BEGIN Dataset excerpts
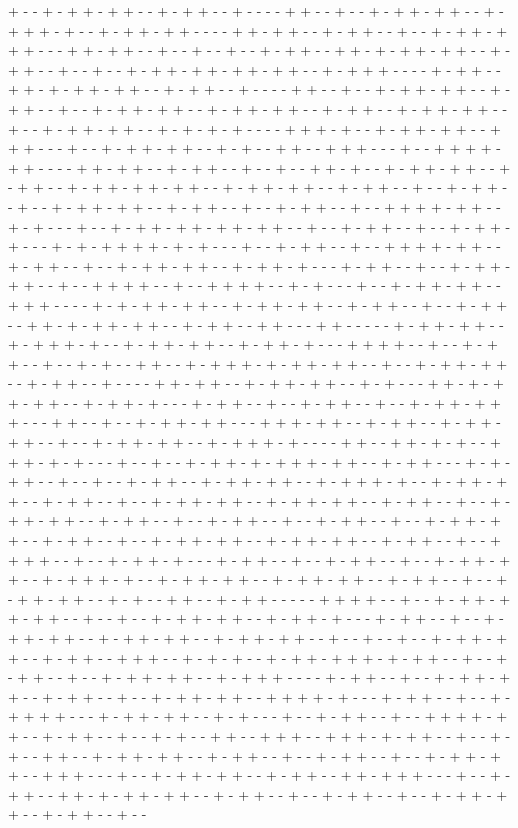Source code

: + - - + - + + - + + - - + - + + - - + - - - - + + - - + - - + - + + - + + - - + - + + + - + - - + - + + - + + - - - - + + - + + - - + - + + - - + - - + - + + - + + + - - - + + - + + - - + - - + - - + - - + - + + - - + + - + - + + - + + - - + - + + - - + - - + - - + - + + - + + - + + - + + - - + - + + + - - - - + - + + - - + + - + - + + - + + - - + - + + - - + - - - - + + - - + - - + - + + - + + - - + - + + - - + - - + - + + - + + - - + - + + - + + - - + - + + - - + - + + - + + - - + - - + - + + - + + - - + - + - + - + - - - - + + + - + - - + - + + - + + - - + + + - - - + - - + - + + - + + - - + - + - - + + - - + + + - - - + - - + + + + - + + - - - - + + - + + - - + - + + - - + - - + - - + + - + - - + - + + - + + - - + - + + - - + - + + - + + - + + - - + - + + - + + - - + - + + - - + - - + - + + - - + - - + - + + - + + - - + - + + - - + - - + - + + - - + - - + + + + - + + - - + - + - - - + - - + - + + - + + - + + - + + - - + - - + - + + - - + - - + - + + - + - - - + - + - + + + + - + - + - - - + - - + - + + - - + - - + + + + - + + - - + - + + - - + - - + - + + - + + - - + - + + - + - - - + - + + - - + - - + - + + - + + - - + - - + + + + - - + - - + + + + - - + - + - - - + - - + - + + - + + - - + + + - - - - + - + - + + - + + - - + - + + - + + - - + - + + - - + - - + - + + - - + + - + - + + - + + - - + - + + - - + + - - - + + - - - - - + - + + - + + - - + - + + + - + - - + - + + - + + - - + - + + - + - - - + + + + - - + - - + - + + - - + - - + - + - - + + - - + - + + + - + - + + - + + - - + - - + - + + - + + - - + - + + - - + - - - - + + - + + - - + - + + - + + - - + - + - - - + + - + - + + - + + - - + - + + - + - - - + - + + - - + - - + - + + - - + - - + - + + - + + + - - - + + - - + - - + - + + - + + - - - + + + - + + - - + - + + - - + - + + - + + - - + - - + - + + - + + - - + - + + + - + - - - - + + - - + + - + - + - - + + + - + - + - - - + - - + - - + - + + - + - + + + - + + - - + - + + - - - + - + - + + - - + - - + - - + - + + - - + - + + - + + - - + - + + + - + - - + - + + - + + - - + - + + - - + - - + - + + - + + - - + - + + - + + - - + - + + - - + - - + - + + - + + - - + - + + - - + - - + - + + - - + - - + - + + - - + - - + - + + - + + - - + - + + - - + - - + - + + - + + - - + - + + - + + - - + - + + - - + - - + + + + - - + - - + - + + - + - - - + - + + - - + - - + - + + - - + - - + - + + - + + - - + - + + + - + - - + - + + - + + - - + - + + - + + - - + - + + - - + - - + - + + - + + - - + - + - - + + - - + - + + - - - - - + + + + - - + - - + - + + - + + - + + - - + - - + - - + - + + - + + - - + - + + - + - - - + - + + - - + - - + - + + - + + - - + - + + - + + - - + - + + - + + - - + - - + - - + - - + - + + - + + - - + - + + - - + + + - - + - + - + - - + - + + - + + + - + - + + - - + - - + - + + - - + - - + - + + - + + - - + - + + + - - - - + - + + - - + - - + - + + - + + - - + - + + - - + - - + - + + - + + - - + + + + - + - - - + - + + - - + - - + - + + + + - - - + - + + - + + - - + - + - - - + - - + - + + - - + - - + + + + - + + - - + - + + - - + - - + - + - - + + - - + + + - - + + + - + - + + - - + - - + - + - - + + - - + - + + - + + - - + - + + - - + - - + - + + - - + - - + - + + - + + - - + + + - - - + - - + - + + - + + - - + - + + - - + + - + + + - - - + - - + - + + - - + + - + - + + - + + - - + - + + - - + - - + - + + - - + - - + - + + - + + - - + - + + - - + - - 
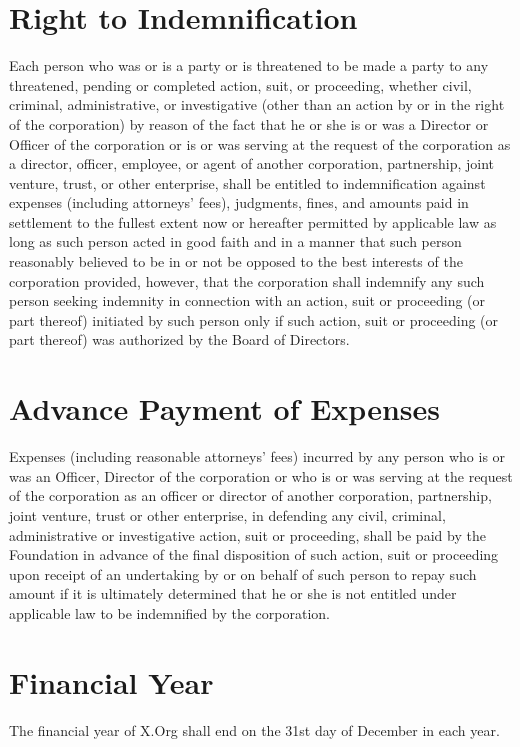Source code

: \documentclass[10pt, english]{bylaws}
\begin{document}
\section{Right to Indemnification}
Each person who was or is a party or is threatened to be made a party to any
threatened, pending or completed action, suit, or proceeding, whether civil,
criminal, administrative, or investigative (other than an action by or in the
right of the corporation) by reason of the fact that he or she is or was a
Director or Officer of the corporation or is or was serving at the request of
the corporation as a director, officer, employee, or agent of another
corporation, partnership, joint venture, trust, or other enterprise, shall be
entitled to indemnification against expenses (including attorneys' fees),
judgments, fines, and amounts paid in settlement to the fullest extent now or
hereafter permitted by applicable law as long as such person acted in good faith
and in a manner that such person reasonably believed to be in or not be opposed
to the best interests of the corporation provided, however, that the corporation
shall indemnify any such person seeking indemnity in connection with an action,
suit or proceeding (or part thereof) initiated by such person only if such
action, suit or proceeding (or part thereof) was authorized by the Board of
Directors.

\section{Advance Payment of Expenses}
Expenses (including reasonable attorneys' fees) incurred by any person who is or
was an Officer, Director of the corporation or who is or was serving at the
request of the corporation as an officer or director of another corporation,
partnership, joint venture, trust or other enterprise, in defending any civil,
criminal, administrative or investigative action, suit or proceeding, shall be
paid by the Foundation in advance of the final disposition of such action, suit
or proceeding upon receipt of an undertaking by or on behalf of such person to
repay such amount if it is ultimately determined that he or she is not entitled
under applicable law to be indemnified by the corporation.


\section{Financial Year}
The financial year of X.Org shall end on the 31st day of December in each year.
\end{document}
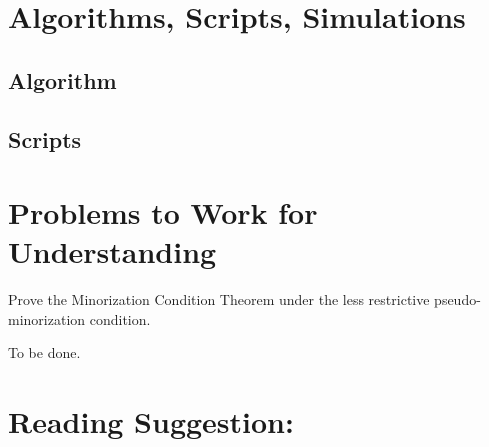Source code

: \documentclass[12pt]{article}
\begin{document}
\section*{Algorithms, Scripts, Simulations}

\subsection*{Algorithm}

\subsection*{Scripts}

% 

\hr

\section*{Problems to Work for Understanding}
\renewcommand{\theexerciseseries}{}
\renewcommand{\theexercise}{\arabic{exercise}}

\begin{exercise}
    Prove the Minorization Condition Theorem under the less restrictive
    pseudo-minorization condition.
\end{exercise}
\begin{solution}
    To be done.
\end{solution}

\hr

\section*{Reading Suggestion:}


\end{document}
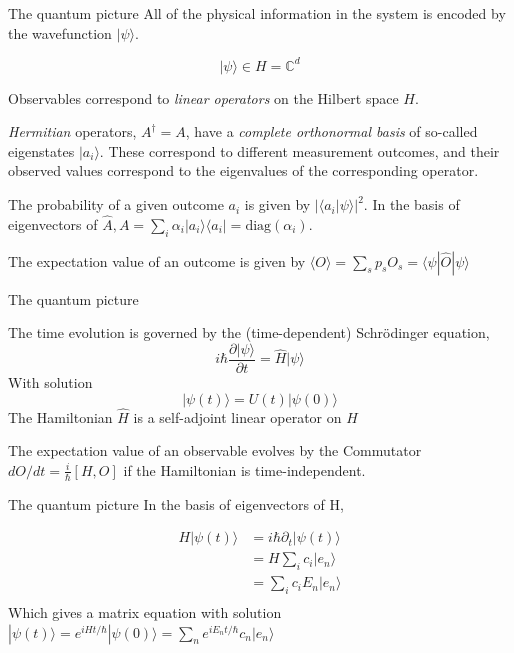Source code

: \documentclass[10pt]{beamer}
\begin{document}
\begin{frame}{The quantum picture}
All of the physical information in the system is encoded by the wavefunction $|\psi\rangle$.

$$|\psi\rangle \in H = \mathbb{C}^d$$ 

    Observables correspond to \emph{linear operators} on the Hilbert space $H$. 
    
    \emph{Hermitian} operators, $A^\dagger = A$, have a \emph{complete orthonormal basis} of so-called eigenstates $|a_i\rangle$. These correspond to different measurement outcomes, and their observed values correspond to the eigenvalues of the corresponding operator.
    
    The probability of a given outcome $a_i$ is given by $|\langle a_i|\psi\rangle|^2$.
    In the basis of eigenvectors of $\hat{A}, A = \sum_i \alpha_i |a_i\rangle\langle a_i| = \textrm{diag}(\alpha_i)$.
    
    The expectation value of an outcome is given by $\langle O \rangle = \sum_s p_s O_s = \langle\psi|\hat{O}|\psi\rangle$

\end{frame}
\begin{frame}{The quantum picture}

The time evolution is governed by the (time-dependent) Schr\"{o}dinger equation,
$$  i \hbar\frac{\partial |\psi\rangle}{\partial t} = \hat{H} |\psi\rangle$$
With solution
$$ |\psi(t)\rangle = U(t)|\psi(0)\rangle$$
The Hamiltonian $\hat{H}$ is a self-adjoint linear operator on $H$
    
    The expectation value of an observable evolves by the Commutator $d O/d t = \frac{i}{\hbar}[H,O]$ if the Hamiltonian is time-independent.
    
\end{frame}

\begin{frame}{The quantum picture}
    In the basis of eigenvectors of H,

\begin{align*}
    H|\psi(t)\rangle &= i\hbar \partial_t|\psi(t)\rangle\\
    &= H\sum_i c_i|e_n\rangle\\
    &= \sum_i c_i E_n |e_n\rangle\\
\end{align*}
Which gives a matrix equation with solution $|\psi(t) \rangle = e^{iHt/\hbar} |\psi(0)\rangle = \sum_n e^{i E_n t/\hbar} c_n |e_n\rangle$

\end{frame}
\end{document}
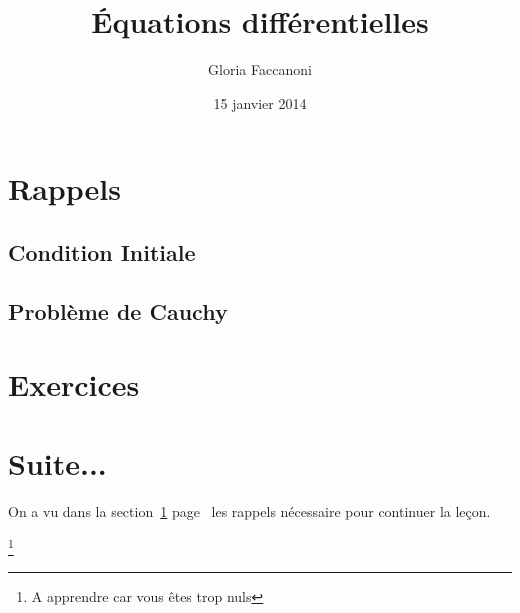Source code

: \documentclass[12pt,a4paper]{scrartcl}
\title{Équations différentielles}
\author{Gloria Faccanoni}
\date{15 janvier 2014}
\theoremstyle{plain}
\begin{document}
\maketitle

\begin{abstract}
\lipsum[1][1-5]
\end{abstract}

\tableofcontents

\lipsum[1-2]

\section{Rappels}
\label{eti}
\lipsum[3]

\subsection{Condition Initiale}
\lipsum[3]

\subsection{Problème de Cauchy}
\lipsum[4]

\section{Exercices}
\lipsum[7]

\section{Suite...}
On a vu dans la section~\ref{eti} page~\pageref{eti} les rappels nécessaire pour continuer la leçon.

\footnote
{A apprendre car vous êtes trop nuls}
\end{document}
END Dataset excerpts
:: Assigned task ::
Copy out, from the listing above, every line that contains the word "action".

:: Response to this exercise ::
threatened, pending or completed action, suit, or proceeding, whether civil,
criminal, administrative, or investigative (other than an action by or in the
shall indemnify any such person seeking indemnity in connection with an action,
action, suit or proceeding (or part thereof) was authorized by the Board of
criminal, administrative or investigative action, suit or proceeding, shall be
paid by the Foundation in advance of the final disposition of such action, suit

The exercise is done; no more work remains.